= WHAT TO PRODUCE =
In the records, find every line with the word "even" and copy it out.

= EXTRACTED INFORMATION =
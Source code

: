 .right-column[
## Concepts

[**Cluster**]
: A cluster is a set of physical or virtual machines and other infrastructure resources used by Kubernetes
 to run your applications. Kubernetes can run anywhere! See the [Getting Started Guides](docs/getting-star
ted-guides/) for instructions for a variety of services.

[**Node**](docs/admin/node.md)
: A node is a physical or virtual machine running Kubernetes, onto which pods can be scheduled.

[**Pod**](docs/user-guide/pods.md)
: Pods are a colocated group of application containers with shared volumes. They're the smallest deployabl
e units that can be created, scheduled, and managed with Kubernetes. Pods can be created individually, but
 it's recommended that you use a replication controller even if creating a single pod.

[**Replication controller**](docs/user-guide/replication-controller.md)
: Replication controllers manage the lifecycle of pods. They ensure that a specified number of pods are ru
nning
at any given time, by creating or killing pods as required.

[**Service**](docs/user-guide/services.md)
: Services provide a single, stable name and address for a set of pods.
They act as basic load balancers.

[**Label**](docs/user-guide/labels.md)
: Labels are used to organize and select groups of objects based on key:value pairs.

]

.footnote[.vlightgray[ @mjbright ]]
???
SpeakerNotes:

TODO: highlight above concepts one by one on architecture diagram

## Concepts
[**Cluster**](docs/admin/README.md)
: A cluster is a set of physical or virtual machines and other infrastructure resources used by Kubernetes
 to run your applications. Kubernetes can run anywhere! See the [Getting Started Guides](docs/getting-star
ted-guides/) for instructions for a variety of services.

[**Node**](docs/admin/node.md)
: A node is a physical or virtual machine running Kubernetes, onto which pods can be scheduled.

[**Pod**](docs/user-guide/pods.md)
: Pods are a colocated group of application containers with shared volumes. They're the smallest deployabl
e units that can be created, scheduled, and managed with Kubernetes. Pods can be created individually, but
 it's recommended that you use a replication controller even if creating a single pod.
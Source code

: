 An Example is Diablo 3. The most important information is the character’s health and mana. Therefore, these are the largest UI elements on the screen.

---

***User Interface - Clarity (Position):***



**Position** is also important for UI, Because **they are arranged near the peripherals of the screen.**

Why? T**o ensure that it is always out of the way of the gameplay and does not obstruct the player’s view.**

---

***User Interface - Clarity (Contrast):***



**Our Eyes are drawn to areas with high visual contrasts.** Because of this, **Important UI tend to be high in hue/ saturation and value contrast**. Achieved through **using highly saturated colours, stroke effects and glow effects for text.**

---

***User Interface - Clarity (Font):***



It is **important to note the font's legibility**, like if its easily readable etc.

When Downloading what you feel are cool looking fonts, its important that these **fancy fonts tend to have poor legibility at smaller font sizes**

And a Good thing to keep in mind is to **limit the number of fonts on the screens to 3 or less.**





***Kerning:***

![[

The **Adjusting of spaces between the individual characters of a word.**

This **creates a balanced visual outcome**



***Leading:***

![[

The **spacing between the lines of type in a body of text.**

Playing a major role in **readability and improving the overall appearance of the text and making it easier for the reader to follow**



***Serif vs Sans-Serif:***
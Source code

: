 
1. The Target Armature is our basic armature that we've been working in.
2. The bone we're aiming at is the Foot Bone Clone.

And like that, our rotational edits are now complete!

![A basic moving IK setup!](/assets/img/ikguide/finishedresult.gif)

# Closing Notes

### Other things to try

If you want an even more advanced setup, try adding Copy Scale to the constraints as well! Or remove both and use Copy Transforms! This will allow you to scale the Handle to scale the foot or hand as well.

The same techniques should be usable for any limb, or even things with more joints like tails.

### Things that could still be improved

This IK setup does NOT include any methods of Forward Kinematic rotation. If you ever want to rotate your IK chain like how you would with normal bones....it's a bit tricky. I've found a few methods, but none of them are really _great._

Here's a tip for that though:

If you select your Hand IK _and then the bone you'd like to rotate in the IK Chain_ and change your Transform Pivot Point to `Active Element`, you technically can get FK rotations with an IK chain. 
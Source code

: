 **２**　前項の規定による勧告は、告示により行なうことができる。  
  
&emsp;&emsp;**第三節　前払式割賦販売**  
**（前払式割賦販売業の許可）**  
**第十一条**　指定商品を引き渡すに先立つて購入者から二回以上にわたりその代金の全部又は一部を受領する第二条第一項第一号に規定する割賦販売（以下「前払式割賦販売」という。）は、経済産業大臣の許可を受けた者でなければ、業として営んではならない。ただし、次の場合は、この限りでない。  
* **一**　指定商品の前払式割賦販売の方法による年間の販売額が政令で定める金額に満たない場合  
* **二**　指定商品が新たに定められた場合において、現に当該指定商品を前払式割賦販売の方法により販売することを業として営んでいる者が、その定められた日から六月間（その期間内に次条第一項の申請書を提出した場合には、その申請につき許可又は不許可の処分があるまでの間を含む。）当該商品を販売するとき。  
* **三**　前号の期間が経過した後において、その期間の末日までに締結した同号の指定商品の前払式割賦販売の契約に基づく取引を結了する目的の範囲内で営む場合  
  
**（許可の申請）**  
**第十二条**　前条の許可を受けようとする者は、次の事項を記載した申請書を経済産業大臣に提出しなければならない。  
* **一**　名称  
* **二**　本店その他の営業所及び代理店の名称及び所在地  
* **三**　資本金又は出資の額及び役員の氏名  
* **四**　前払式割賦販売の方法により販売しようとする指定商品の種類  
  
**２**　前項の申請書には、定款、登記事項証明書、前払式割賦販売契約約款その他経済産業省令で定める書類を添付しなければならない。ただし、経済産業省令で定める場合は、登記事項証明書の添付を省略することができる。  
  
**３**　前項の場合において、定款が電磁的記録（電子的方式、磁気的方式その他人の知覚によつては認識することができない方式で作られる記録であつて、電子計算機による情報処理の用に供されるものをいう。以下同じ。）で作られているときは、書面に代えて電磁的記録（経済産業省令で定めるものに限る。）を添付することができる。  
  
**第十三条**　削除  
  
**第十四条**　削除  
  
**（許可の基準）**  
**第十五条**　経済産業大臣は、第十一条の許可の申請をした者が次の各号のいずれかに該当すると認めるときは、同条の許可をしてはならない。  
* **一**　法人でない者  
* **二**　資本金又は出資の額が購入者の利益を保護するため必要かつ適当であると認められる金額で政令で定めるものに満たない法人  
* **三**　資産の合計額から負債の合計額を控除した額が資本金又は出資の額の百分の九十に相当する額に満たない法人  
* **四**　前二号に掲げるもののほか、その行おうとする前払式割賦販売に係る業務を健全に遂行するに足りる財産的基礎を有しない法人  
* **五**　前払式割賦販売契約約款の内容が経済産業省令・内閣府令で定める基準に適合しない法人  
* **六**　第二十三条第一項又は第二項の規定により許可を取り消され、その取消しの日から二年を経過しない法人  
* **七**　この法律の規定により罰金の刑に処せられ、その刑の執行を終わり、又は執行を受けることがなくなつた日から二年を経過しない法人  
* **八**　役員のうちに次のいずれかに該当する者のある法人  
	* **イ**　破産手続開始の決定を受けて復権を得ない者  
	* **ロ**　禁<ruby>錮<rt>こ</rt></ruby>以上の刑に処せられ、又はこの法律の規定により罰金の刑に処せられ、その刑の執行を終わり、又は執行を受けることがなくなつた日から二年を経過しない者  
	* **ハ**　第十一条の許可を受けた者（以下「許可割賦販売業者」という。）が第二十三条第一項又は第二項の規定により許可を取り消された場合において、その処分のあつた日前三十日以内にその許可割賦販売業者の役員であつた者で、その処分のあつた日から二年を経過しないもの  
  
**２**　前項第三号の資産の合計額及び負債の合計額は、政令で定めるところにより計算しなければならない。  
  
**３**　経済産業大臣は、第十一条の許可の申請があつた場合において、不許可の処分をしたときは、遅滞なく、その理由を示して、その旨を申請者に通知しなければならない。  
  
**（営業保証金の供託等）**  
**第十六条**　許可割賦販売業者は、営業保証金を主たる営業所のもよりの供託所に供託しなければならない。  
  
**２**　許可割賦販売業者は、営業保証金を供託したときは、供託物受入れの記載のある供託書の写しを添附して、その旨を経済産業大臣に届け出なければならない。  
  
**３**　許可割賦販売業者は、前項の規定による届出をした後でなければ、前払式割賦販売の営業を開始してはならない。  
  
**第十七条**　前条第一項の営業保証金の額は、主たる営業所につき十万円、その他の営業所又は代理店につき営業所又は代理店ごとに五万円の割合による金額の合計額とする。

= YOUR SOLUTION =
 it's recommended that you use a replication controller even if creating a single pod.
 it's recommended that you use a replication controller even if creating a single pod.
If you want an even more advanced setup, try adding Copy Scale to the constraints as well! Or remove both and use Copy Transforms! This will allow you to scale the Handle to scale the foot or hand as well.
The same techniques should be usable for any limb, or even things with more joints like tails.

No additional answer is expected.